**TASK DETAILS**
Where the string "public" appears in a line of the data, show that line.

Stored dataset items
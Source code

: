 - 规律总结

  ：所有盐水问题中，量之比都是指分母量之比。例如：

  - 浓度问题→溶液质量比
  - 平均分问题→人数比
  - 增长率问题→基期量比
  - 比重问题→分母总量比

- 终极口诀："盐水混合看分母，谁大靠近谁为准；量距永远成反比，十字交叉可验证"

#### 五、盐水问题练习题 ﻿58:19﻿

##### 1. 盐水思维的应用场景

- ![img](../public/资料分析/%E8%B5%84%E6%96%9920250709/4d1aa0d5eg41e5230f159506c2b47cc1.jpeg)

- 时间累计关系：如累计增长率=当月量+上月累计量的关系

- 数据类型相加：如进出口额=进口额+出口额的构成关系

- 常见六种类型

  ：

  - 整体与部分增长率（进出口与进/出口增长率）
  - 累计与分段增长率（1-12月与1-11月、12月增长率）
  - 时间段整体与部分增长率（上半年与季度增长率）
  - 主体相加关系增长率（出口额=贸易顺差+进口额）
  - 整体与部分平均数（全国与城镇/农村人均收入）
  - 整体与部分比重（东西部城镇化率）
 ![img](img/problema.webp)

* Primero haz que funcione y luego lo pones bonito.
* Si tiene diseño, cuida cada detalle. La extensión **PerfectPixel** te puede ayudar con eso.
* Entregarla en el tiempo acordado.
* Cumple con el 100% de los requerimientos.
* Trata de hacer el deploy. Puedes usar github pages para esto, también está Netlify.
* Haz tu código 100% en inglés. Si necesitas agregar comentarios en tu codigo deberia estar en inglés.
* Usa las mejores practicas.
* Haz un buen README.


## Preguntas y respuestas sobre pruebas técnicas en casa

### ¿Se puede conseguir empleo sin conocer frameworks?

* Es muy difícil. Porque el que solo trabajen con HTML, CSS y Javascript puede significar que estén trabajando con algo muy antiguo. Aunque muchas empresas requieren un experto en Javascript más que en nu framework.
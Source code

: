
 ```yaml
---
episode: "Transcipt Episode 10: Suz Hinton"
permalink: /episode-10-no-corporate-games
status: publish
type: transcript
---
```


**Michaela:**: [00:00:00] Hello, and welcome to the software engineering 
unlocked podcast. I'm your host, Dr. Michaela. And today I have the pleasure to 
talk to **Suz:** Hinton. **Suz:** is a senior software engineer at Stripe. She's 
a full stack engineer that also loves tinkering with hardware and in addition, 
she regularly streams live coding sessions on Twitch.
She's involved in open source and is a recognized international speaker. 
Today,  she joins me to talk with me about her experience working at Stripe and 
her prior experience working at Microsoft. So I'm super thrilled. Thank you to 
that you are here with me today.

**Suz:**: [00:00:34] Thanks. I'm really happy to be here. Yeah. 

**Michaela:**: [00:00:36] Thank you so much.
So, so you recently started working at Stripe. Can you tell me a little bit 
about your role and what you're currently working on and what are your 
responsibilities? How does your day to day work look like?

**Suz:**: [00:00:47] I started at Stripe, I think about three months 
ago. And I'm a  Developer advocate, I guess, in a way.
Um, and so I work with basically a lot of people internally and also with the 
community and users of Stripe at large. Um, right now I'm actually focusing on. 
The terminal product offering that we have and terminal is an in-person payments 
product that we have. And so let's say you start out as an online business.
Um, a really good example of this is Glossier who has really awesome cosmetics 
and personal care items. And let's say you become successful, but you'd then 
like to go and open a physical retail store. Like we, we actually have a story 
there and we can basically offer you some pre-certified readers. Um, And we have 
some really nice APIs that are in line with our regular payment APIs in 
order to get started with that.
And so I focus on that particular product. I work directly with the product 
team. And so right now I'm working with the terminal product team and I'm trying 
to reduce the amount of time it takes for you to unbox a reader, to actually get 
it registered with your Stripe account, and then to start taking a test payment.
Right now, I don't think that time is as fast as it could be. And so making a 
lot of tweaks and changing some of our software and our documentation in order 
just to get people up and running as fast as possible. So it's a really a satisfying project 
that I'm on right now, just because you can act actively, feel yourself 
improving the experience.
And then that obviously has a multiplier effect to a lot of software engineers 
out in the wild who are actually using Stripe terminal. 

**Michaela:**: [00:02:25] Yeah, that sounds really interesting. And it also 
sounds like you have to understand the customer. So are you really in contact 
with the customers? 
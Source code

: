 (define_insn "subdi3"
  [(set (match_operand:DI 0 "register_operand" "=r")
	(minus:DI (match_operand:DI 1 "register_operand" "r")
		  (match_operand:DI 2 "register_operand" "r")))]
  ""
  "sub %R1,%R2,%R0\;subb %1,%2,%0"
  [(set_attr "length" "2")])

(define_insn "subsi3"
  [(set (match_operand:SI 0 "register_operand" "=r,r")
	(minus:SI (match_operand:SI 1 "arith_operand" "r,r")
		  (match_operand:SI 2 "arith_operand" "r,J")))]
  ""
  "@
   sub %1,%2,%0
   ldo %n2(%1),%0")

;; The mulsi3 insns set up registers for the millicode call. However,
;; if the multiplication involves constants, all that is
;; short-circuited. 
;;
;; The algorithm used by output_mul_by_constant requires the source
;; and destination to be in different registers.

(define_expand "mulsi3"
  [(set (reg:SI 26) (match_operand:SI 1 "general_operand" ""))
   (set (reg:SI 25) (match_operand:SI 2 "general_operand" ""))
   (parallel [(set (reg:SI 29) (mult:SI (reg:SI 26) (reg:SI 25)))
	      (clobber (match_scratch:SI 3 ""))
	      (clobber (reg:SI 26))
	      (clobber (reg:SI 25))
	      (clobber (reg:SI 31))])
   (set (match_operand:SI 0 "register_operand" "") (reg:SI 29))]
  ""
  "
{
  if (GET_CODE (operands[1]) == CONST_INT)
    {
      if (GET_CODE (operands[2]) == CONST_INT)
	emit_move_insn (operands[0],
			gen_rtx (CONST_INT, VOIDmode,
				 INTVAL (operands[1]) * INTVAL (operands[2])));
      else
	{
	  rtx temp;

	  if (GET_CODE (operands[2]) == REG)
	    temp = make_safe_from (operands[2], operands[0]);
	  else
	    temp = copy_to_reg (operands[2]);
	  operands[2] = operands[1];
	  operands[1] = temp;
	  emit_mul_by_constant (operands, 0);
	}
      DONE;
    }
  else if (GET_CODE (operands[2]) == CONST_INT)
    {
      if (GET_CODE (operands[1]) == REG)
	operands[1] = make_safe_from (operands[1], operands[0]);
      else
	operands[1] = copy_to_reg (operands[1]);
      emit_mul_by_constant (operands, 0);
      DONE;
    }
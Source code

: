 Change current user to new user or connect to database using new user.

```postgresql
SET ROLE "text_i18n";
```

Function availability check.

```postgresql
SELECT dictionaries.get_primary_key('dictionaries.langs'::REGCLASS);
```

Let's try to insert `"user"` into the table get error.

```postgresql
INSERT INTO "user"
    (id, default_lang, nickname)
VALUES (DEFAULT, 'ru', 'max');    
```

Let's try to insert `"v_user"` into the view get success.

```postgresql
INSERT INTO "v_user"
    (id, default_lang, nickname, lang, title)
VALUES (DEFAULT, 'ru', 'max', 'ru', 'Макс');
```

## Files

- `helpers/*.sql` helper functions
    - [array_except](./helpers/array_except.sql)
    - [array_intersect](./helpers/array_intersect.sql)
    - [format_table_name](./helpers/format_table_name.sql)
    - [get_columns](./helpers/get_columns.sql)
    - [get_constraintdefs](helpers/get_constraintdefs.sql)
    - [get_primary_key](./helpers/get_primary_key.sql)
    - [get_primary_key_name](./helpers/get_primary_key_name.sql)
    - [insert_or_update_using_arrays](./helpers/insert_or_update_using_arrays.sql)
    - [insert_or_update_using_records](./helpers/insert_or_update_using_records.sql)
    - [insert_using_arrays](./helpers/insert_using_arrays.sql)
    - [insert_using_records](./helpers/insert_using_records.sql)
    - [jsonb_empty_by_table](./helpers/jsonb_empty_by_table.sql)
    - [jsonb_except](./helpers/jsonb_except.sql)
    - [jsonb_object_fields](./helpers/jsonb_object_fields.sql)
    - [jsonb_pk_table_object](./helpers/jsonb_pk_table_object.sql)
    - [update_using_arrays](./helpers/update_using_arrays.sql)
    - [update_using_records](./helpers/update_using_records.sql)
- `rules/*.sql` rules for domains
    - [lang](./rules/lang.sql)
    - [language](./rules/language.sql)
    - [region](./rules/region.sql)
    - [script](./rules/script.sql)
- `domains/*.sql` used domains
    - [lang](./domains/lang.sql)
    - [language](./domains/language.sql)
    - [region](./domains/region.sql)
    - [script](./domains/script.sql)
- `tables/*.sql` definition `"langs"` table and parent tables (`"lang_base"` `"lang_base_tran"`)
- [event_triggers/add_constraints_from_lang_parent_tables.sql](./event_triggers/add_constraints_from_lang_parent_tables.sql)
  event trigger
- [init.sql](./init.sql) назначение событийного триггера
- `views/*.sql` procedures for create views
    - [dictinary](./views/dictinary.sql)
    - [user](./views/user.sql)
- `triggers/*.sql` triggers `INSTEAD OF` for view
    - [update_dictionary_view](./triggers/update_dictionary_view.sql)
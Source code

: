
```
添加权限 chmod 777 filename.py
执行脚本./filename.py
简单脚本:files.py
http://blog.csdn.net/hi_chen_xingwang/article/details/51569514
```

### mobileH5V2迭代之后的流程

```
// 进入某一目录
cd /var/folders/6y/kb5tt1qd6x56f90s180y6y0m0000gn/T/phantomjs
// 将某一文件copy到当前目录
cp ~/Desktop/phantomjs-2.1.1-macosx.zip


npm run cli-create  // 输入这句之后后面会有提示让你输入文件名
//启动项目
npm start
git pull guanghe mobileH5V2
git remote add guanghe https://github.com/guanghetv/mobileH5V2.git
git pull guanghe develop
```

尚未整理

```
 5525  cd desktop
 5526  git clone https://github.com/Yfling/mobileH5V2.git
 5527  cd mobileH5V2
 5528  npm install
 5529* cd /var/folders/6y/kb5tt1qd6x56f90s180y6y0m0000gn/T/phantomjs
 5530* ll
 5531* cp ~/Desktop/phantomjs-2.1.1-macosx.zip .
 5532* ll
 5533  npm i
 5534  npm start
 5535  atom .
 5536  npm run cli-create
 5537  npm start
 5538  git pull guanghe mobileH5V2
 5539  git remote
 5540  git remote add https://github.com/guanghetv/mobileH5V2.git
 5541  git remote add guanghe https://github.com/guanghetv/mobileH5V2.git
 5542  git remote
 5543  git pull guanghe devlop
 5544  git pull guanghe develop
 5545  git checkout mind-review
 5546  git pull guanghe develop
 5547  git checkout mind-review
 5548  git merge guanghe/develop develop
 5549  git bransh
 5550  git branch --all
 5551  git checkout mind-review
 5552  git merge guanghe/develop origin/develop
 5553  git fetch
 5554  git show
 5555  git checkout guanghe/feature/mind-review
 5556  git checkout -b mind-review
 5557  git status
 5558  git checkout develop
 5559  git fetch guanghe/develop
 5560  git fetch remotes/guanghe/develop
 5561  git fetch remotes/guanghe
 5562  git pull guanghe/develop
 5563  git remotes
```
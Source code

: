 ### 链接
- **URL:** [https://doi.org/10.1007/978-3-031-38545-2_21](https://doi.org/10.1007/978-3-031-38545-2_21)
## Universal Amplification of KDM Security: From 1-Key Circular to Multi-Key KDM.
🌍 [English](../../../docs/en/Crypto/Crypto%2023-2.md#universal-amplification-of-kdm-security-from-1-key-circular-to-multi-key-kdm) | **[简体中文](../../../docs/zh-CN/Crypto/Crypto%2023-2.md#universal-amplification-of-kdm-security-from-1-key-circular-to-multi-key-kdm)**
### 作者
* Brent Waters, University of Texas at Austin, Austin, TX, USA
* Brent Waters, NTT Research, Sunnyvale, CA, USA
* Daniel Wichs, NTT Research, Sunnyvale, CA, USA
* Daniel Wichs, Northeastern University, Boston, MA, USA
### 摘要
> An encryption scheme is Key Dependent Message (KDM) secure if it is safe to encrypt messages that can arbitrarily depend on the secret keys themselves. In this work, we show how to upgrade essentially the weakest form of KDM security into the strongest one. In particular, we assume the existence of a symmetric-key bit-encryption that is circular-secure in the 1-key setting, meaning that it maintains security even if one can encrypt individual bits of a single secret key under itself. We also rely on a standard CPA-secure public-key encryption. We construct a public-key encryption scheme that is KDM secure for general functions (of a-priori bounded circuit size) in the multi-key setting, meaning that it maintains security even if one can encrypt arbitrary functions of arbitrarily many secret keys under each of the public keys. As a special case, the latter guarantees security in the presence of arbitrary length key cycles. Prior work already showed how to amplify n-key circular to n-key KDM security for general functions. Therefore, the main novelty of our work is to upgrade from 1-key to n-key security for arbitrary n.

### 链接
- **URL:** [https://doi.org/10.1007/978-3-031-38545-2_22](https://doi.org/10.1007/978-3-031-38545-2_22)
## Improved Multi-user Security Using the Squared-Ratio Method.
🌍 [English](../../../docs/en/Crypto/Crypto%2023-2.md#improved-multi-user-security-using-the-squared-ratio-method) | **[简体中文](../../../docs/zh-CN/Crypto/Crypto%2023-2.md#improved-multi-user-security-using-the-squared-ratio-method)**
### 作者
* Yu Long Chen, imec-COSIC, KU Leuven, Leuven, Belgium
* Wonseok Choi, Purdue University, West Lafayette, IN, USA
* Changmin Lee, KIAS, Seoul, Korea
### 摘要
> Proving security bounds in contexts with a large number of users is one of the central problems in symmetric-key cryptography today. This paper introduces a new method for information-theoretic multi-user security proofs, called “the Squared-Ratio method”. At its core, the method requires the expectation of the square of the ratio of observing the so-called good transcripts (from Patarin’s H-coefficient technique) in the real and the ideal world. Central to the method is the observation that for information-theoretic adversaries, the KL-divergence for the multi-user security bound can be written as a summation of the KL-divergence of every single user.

**SOLVED EXERCISE**
- ![img](../public/资料分析/%E8%B5%84%E6%96%9920250709/4d1aa0d5eg41e5230f159506c2b47cc1.jpeg)
> An encryption scheme is Key Dependent Message (KDM) secure if it is safe to encrypt messages that can arbitrarily depend on the secret keys themselves. In this work, we show how to upgrade essentially the weakest form of KDM security into the strongest one. In particular, we assume the existence of a symmetric-key bit-encryption that is circular-secure in the 1-key setting, meaning that it maintains security even if one can encrypt individual bits of a single secret key under itself. We also rely on a standard CPA-secure public-key encryption. We construct a public-key encryption scheme that is KDM secure for general functions (of a-priori bounded circuit size) in the multi-key setting, meaning that it maintains security even if one can encrypt arbitrary functions of arbitrarily many secret keys under each of the public keys. As a special case, the latter guarantees security in the presence of arbitrary length key cycles. Prior work already showed how to amplify n-key circular to n-key KDM security for general functions. Therefore, the main novelty of our work is to upgrade from 1-key to n-key security for arbitrary n.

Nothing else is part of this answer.